Problem: Return the records exactly as they are.

Excerpted records:
____________________
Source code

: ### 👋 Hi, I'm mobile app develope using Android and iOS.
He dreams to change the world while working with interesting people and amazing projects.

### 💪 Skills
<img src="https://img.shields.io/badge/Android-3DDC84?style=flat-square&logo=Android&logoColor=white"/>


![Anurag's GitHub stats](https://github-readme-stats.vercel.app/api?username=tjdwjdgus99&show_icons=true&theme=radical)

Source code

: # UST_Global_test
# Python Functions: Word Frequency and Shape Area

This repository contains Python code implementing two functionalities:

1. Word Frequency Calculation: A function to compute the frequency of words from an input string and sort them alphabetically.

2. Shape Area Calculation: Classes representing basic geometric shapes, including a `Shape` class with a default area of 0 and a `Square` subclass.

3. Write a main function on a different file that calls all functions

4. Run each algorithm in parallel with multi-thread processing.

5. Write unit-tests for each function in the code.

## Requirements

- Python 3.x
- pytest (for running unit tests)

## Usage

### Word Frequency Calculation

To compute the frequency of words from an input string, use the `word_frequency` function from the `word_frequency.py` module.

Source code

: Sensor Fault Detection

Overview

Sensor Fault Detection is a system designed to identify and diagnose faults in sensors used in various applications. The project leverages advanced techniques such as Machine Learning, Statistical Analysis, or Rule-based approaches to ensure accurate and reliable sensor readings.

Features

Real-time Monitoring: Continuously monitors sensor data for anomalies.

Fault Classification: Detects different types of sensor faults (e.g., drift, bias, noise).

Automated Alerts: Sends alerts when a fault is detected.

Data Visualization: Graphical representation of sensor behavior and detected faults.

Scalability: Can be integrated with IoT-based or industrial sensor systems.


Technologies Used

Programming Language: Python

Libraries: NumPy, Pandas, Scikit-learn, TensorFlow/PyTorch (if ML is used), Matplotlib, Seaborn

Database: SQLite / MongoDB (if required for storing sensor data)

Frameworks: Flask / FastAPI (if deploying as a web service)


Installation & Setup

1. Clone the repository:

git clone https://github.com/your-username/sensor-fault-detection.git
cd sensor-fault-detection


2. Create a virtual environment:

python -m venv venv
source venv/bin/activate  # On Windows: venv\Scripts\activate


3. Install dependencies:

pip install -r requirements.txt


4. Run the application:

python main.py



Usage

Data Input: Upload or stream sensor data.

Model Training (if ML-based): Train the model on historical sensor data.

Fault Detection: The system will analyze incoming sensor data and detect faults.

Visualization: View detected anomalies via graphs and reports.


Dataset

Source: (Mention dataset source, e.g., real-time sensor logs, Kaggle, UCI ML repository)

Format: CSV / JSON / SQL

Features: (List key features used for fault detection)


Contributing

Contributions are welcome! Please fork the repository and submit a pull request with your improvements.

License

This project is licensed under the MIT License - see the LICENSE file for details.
____________________
Output for this task:
Source code

: ### 👋 Hi, I'm mobile app develope using Android and iOS.
He dreams to change the world while working with interesting people and amazing projects.

### 💪 Skills
<img src="https://img.shields.io/badge/Android-3DDC84?style=flat-square&logo=Android&logoColor=white"/>


![Anurag's GitHub stats](https://github-readme-stats.vercel.app/api?username=tjdwjdgus99&show_icons=true&theme=radical)

Source code

: # UST_Global_test
# Python Functions: Word Frequency and Shape Area

This repository contains Python code implementing two functionalities:

1. Word Frequency Calculation: A function to compute the frequency of words from an input string and sort them alphabetically.

2. Shape Area Calculation: Classes representing basic geometric shapes, including a `Shape` class with a default area of 0 and a `Square` subclass.

3. Write a main function on a different file that calls all functions

4. Run each algorithm in parallel with multi-thread processing.

5. Write unit-tests for each function in the code.

## Requirements

- Python 3.x
- pytest (for running unit tests)

## Usage

### Word Frequency Calculation

To compute the frequency of words from an input string, use the `word_frequency` function from the `word_frequency.py` module.

Source code

: Sensor Fault Detection

Overview

Sensor Fault Detection is a system designed to identify and diagnose faults in sensors used in various applications. The project leverages advanced techniques such as Machine Learning, Statistical Analysis, or Rule-based approaches to ensure accurate and reliable sensor readings.

Features

Real-time Monitoring: Continuously monitors sensor data for anomalies.

Fault Classification: Detects different types of sensor faults (e.g., drift, bias, noise).

Automated Alerts: Sends alerts when a fault is detected.

Data Visualization: Graphical representation of sensor behavior and detected faults.

Scalability: Can be integrated with IoT-based or industrial sensor systems.


Technologies Used

Programming Language: Python

Libraries: NumPy, Pandas, Scikit-learn, TensorFlow/PyTorch (if ML is used), Matplotlib, Seaborn

Database: SQLite / MongoDB (if required for storing sensor data)

Frameworks: Flask / FastAPI (if deploying as a web service)


Installation & Setup

1. Clone the repository:

git clone https://github.com/your-username/sensor-fault-detection.git
cd sensor-fault-detection


2. Create a virtual environment:

python -m venv venv
source venv/bin/activate  # On Windows: venv\Scripts\activate


3. Install dependencies:

pip install -r requirements.txt


4. Run the application:

python main.py



Usage

Data Input: Upload or stream sensor data.

Model Training (if ML-based): Train the model on historical sensor data.

Fault Detection: The system will analyze incoming sensor data and detect faults.

Visualization: View detected anomalies via graphs and reports.


Dataset

Source: (Mention dataset source, e.g., real-time sensor logs, Kaggle, UCI ML repository)

Format: CSV / JSON / SQL

Features: (List key features used for fault detection)


Contributing

Contributions are welcome! Please fork the repository and submit a pull request with your improvements.

License

This project is licensed under the MIT License - see the LICENSE file for details.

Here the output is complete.